The /64 IPv6 Subnet: The Standard Network Size
Learn why /64 is the standard IPv6 subnet size. With 2^64 addresses per subnet, it enables SLAAC and forms the foundation of IPv6 network architecture.
2001:db8:abcd:1::/64IPv6Detailed Explanation
The /64 IPv6 Subnet
A /64 subnet is the standard and recommended subnet size for IPv6 networks. The first 64 bits identify the network, and the remaining 64 bits identify the host (interface identifier).
Key Details
- Prefix Length: 64 bits
- Host Bits: 64
- Addresses per Subnet: 2^64 = 18,446,744,073,709,551,616 (approximately 18.4 quintillion)

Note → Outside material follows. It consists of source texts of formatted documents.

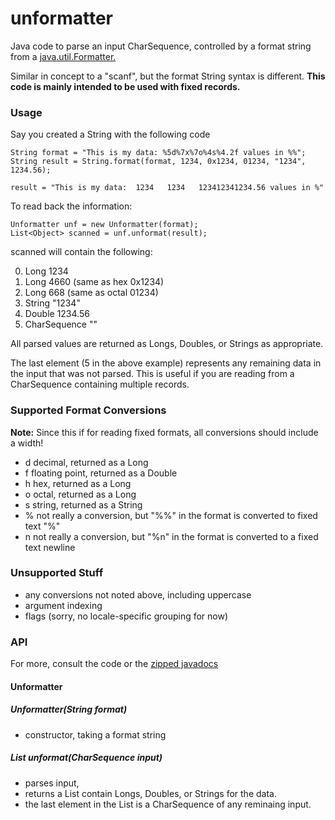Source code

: unformatter
====

Java code to parse an input CharSequence, controlled by a format string from a [java.util.Formatter.](https://docs.oracle.com/javase/8/docs/api/java/util/Formatter.html)

Similar in concept to a "scanf", but the format String syntax is different.  **This code is mainly intended to be used with fixed records.**

### Usage

Say you created a String with the following code

    String format = "This is my data: %5d%7x%7o%4s%4.2f values in %%";
    String result = String.format(format, 1234, 0x1234, 01234, "1234", 1234.56);
    
    result = "This is my data:  1234   1234   123412341234.56 values in %"

To read back the information:

    Unformatter unf = new Unformatter(format);
    List<Object> scanned = unf.unformat(result);

scanned will contain the following:

 0. Long 1234
 1. Long 4660 (same as hex  0x1234)
 2. Long 668  (same as octal 01234)
 3. String "1234"
 4. Double 1234.56
 5. CharSequence ""

All parsed values are returned as Longs, Doubles, or Strings as appropriate.  

The last element (5 in the above example) represents any remaining data in the input that was not parsed.  This is useful if you are reading from a CharSequence containing multiple records.

### Supported Format Conversions

**Note:** Since this if for reading fixed formats, all conversions should include a width!

 * d decimal, returned as a Long
 * f floating point, returned as a Double
 * h hex, returned as a Long
 * o octal, returned as a Long
 * s string, returned as a String
 * % not really a conversion, but "%%" in the format is converted to fixed text "%"
 * n not really a conversion, but "%n" in the format is converted to a fixed text newline

### Unsupported Stuff
 
 * any conversions not noted above, including uppercase
 * argument indexing
 * flags  (sorry, no locale-specific grouping for now)

 
 
### API   
  For more, consult the code or the [zipped javadocs](https://github.com/MorganConrad/unformatter/blob/master/javadocs.zip)

#### Unformatter

##### Unformatter(String format)                    
 * constructor, taking a format string
  
##### List unformat(CharSequence input)     
 * parses input, 
 * returns a List contain Longs, Doubles, or Strings for the data.
 * the last element in the List is a CharSequence of any reminaing input.

    
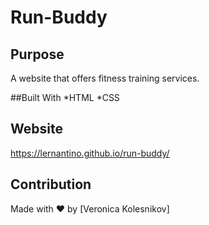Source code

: # Run-Buddy

## Purpose 
A website that offers fitness training services.

##Built With
*HTML
*CSS 

## Website
https://lernantino.github.io/run-buddy/

## Contribution
Made with ❤️ by [Veronica Kolesnikov]
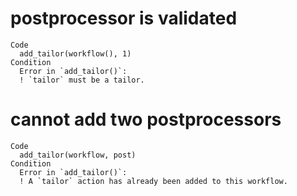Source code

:# postprocessor is validated

    Code
      add_tailor(workflow(), 1)
    Condition
      Error in `add_tailor()`:
      ! `tailor` must be a tailor.

# cannot add two postprocessors

    Code
      add_tailor(workflow, post)
    Condition
      Error in `add_tailor()`:
      ! A `tailor` action has already been added to this workflow.

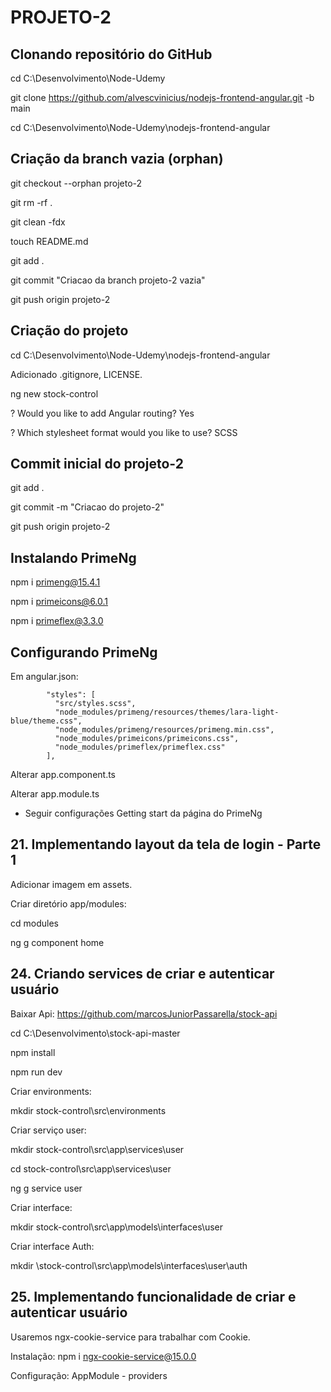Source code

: # PROJETO-2

## Clonando repositório do GitHub

cd C:\Desenvolvimento\Node-Udemy

git clone https://github.com/alvescvinicius/nodejs-frontend-angular.git -b main

cd C:\Desenvolvimento\Node-Udemy\nodejs-frontend-angular

## Criação da branch vazia (orphan)

git checkout --orphan projeto-2

git rm -rf .

git clean -fdx

touch README.md

git add .

git commit "Criacao da branch projeto-2 vazia"

git push origin projeto-2

## Criação do projeto

cd C:\Desenvolvimento\Node-Udemy\nodejs-frontend-angular

Adicionado .gitignore, LICENSE.

ng new stock-control

? Would you like to add Angular routing? Yes

? Which stylesheet format would you like to use? SCSS

## Commit inicial do projeto-2

git add .

git commit -m "Criacao do projeto-2"

git push origin projeto-2

## Instalando PrimeNg

npm i primeng@15.4.1

npm i primeicons@6.0.1

npm i primeflex@3.3.0

## Configurando PrimeNg

Em angular.json:

            "styles": [
              "src/styles.scss",
              "node_modules/primeng/resources/themes/lara-light-blue/theme.css",
              "node_modules/primeng/resources/primeng.min.css",
              "node_modules/primeicons/primeicons.css",
              "node_modules/primeflex/primeflex.css"
            ],

Alterar app.component.ts

Alterar app.module.ts

* Seguir configurações Getting start da página do PrimeNg

## 21. Implementando layout da tela de login - Parte 1

Adicionar imagem em assets.

Criar diretório app/modules:

cd modules

ng g component home

## 24. Criando services de criar e autenticar usuário

Baixar Api: https://github.com/marcosJuniorPassarella/stock-api

cd C:\Desenvolvimento\stock-api-master

npm install

npm run dev

Criar environments:

mkdir stock-control\src\environments

Criar serviço user:

mkdir stock-control\src\app\services\user

cd stock-control\src\app\services\user

ng g service user

Criar interface:

mkdir stock-control\src\app\models\interfaces\user

Criar interface Auth:

mkdir \stock-control\src\app\models\interfaces\user\auth

## 25. Implementando funcionalidade de criar e autenticar usuário

Usaremos ngx-cookie-service para trabalhar com Cookie.

Instalação: npm i ngx-cookie-service@15.0.0

Configuração: AppModule - providers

- Purpose: One /64 per network segment (LAN, VLAN, point-to-point link)
Why Exactly /64?
The /64 boundary is not arbitrary — it is deeply embedded in IPv6's architecture:
1. SLAAC (Stateless Address Autoconfiguration): Hosts generate their own IPv6 address by combining the /64 network prefix with a 64-bit interface identifier (derived from their MAC address via EUI-64, or randomly generated for privacy). SLAAC requires exactly 64 host bits.
2. Neighbor Discovery Protocol (NDP): NDP, which replaces ARP in IPv6, is optimized for /64 subnets.
3. Simplified Routing: A consistent /64 boundary means routers always know where the network prefix ends and the host portion begins.
Address Generation Methods
On a /64 subnet, hosts can obtain addresses through:
- SLAAC — host auto-generates address (most common)
- DHCPv6 — centralized address assignment
- Static — manually configured
- Privacy Extensions (RFC 4941) — randomized interface ID that changes periodically
Can You Use Something Other Than /64?
Technically yes, but it is strongly discouraged. Using /65 or longer prefixes breaks SLAAC, and using shorter prefixes (like /48 directly on a link) wastes the subnet hierarchy. The only common exception is /127 for point-to-point router links (RFC 6164) and /128 for loopback addresses.
Addressing Capacity
With 2^64 addresses per subnet, address exhaustion within a single /64 is not a concern. Even if you assigned a million addresses per second, it would take over 500,000 years to exhaust a single /64 subnet.
Use Case
A network engineer assigns a /64 prefix to each VLAN so that end devices can use SLAAC to automatically configure their IPv6 addresses without a DHCP server.